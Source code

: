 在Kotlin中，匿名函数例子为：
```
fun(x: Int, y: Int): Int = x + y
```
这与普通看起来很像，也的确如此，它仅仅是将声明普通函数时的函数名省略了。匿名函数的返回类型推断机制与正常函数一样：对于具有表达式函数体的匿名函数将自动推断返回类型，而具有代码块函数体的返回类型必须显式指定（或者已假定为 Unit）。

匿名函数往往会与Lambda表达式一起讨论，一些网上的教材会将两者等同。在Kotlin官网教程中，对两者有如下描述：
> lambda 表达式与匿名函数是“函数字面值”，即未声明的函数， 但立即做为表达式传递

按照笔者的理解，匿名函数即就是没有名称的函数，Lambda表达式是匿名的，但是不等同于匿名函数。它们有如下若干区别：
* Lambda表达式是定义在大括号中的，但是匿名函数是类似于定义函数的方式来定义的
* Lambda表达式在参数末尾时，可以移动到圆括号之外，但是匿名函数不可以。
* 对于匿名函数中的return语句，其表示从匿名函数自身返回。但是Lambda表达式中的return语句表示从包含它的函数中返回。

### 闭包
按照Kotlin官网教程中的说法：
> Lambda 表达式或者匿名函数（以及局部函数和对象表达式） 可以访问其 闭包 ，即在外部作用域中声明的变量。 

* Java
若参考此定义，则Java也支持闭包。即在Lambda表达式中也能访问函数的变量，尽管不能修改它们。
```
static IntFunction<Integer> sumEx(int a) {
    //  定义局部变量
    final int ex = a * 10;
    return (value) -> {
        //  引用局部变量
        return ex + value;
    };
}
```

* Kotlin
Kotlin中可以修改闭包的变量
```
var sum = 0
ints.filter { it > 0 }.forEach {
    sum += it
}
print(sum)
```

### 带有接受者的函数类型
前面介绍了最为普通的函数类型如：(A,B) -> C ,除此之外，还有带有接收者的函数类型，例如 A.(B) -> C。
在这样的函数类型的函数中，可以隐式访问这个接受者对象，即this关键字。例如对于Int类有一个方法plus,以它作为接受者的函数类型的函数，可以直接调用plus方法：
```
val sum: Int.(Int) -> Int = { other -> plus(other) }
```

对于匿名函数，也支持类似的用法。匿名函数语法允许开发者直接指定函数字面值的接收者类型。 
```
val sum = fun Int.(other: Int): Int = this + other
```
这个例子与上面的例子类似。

::::::::::

[DIRECTIONS]: Looking at the material above, please copy exactly every line from its first line through the line containing "匿名函数往往会与Lambda", with both ends included and nothing else.

[ANSWER SECTION]:
Source code

: 在Kotlin中，匿名函数例子为：
```
fun(x: Int, y: Int): Int = x + y
```
这与普通看起来很像，也的确如此，它仅仅是将声明普通函数时的函数名省略了。匿名函数的返回类型推断机制与正常函数一样：对于具有表达式函数体的匿名函数将自动推断返回类型，而具有代码块函数体的返回类型必须显式指定（或者已假定为 Unit）。

匿名函数往往会与Lambda表达式一起讨论，一些网上的教材会将两者等同。在Kotlin官网教程中，对两者有如下描述：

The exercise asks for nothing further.